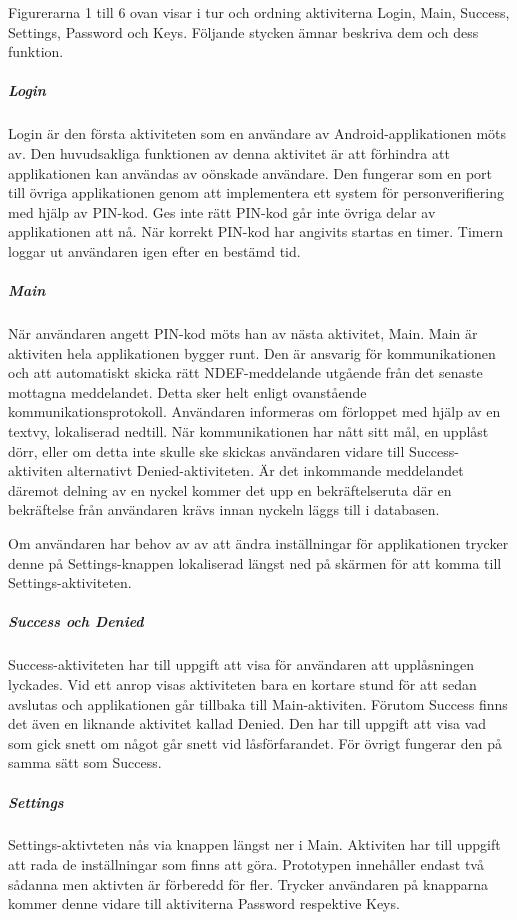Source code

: \documentclass[11pt]{article}
\begin{document}

Figurerarna 1 till 6 ovan visar i tur och ordning aktiviterna Login, Main, Success, Settings, Password och Keys.
Följande stycken ämnar beskriva dem och dess funktion.

\subparagraph{Login}
Login är den första aktiviteten som en användare av Android-applikationen möts av. Den huvudsakliga funktionen av denna aktivitet är att förhindra att applikationen kan användas av oönskade användare. Den fungerar som en port till övriga applikationen genom att implementera ett system för personverifiering med hjälp av PIN-kod. Ges inte rätt PIN-kod går inte övriga delar av applikationen att nå. När korrekt PIN-kod har angivits startas en timer. Timern loggar ut användaren igen efter en bestämd tid. 

\subparagraph{Main}
När användaren angett PIN-kod möts han av nästa aktivitet, Main. Main är aktiviten hela applikationen bygger runt. Den är ansvarig för kommunikationen och att automatiskt skicka rätt NDEF-meddelande utgående från det senaste mottagna meddelandet. Detta sker helt enligt ovanstående kommunikationsprotokoll. Användaren informeras om förloppet med hjälp av en textvy, lokaliserad nedtill. När kommunikationen har nått sitt mål, en upplåst dörr, eller om detta inte skulle ske skickas användaren vidare till Success-aktiviten alternativt Denied-aktiviteten. Är det inkommande meddelandet däremot delning av en nyckel kommer det upp en bekräftelseruta där en bekräftelse från användaren krävs innan nyckeln läggs till i databasen.

Om användaren har behov av av att ändra inställningar för applikationen trycker denne på Settings-knappen lokaliserad längst ned på skärmen för att komma till Settings-aktiviteten.

\subparagraph{Success och Denied}
Success-aktiviteten har till uppgift att visa för användaren att upplåsningen lyckades. Vid ett anrop visas aktiviteten bara en kortare stund för att sedan avslutas och applikationen går tillbaka till Main-aktiviten. Förutom Success finns det även en liknande aktivitet kallad Denied. Den har till uppgift att visa vad som gick snett om något går snett vid låsförfarandet. För övrigt fungerar den på samma sätt som Success.

\subparagraph{Settings}
Settings-aktivteten nås via knappen längst ner i Main. Aktiviten har till uppgift att rada de inställningar som finns att göra. Prototypen innehåller endast två sådanna men aktivten är förberedd för fler. Trycker användaren på knapparna kommer denne vidare till aktiviterna Password respektive Keys.
\end{document}
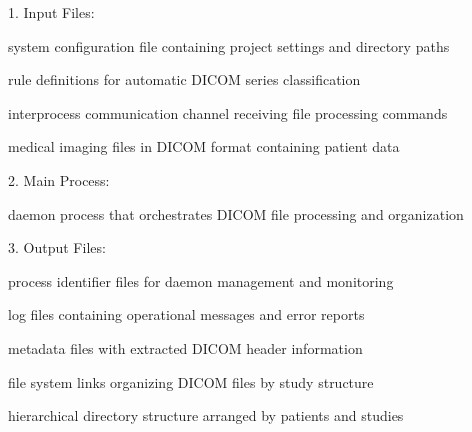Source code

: \documentclass[letterpaper,10pt,english]{sphinxmanual}
\begin{document}

\sphinxAtStartPar
{}

\begin{DUlineblock}{0em}
\item[] 1. Input Files:
\end{DUlineblock}

\begin{DUlineblock}{0em}
\item[] \sphinxhyphen{}  \sphinxhyphen{} system configuration file containing project settings and directory paths
\item[] \sphinxhyphen{}  \sphinxhyphen{} rule definitions for automatic DICOM series classification
\item[] \sphinxhyphen{}  \sphinxhyphen{} inter\sphinxhyphen{}process communication channel receiving file processing commands
\item[] \sphinxhyphen{}  \sphinxhyphen{} medical imaging files in DICOM format containing patient data
\end{DUlineblock}

\begin{DUlineblock}{0em}
\item[] 2. Main Process:
\end{DUlineblock}

\begin{DUlineblock}{0em}
\item[] \sphinxhyphen{}  \sphinxhyphen{} daemon process that orchestrates DICOM file processing and organization
\end{DUlineblock}

\begin{DUlineblock}{0em}
\item[] 3. Output Files:
\end{DUlineblock}

\begin{DUlineblock}{0em}
\item[] \sphinxhyphen{}  \sphinxhyphen{} process identifier files for daemon management and monitoring
\item[] \sphinxhyphen{}  \sphinxhyphen{} log files containing operational messages and error reports
\item[] \sphinxhyphen{}  \sphinxhyphen{} metadata files with extracted DICOM header information
\item[] \sphinxhyphen{}  \sphinxhyphen{} file system links organizing DICOM files by study structure
\item[] \sphinxhyphen{}  \sphinxhyphen{} hierarchical directory structure arranged by patients and studies
\end{DUlineblock}
\end{document}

---+---

Problem description: Make an exact copy of the records, pictures excluded.

Written answer:
Source code

: \documentclass[11pt]{article}
\begin{document}

Figurerarna 1 till 6 ovan visar i tur och ordning aktiviterna Login, Main, Success, Settings, Password och Keys.
Följande stycken ämnar beskriva dem och dess funktion.

\subparagraph{Login}
Login är den första aktiviteten som en användare av Android-applikationen möts av. Den huvudsakliga funktionen av denna aktivitet är att förhindra att applikationen kan användas av oönskade användare. Den fungerar som en port till övriga applikationen genom att implementera ett system för personverifiering med hjälp av PIN-kod. Ges inte rätt PIN-kod går inte övriga delar av applikationen att nå. När korrekt PIN-kod har angivits startas en timer. Timern loggar ut användaren igen efter en bestämd tid. 

\subparagraph{Main}
När användaren angett PIN-kod möts han av nästa aktivitet, Main. Main är aktiviten hela applikationen bygger runt. Den är ansvarig för kommunikationen och att automatiskt skicka rätt NDEF-meddelande utgående från det senaste mottagna meddelandet. Detta sker helt enligt ovanstående kommunikationsprotokoll. Användaren informeras om förloppet med hjälp av en textvy, lokaliserad nedtill. När kommunikationen har nått sitt mål, en upplåst dörr, eller om detta inte skulle ske skickas användaren vidare till Success-aktiviten alternativt Denied-aktiviteten. Är det inkommande meddelandet däremot delning av en nyckel kommer det upp en bekräftelseruta där en bekräftelse från användaren krävs innan nyckeln läggs till i databasen.

Om användaren har behov av av att ändra inställningar för applikationen trycker denne på Settings-knappen lokaliserad längst ned på skärmen för att komma till Settings-aktiviteten.

\subparagraph{Success och Denied}
Success-aktiviteten har till uppgift att visa för användaren att upplåsningen lyckades. Vid ett anrop visas aktiviteten bara en kortare stund för att sedan avslutas och applikationen går tillbaka till Main-aktiviten. Förutom Success finns det även en liknande aktivitet kallad Denied. Den har till uppgift att visa vad som gick snett om något går snett vid låsförfarandet. För övrigt fungerar den på samma sätt som Success.

\subparagraph{Settings}
Settings-aktivteten nås via knappen längst ner i Main. Aktiviten har till uppgift att rada de inställningar som finns att göra. Prototypen innehåller endast två sådanna men aktivten är förberedd för fler. Trycker användaren på knapparna kommer denne vidare till aktiviterna Password respektive Keys.
\end{document}
Source code

: \documentclass[letterpaper,10pt,english]{sphinxmanual}
\begin{document}

\sphinxAtStartPar
{}

\begin{DUlineblock}{0em}
\item[] 1. Input Files:
\end{DUlineblock}

\begin{DUlineblock}{0em}
\item[] \sphinxhyphen{}  \sphinxhyphen{} system configuration file containing project settings and directory paths
\item[] \sphinxhyphen{}  \sphinxhyphen{} rule definitions for automatic DICOM series classification
\item[] \sphinxhyphen{}  \sphinxhyphen{} inter\sphinxhyphen{}process communication channel receiving file processing commands
\item[] \sphinxhyphen{}  \sphinxhyphen{} medical imaging files in DICOM format containing patient data
\end{DUlineblock}

\begin{DUlineblock}{0em}
\item[] 2. Main Process:
\end{DUlineblock}

\begin{DUlineblock}{0em}
\item[] \sphinxhyphen{}  \sphinxhyphen{} daemon process that orchestrates DICOM file processing and organization
\end{DUlineblock}

\begin{DUlineblock}{0em}
\item[] 3. Output Files:
\end{DUlineblock}

\begin{DUlineblock}{0em}
\item[] \sphinxhyphen{}  \sphinxhyphen{} process identifier files for daemon management and monitoring
\item[] \sphinxhyphen{}  \sphinxhyphen{} log files containing operational messages and error reports
\item[] \sphinxhyphen{}  \sphinxhyphen{} metadata files with extracted DICOM header information
\item[] \sphinxhyphen{}  \sphinxhyphen{} file system links organizing DICOM files by study structure
\item[] \sphinxhyphen{}  \sphinxhyphen{} hierarchical directory structure arranged by patients and studies
\end{DUlineblock}
\end{document}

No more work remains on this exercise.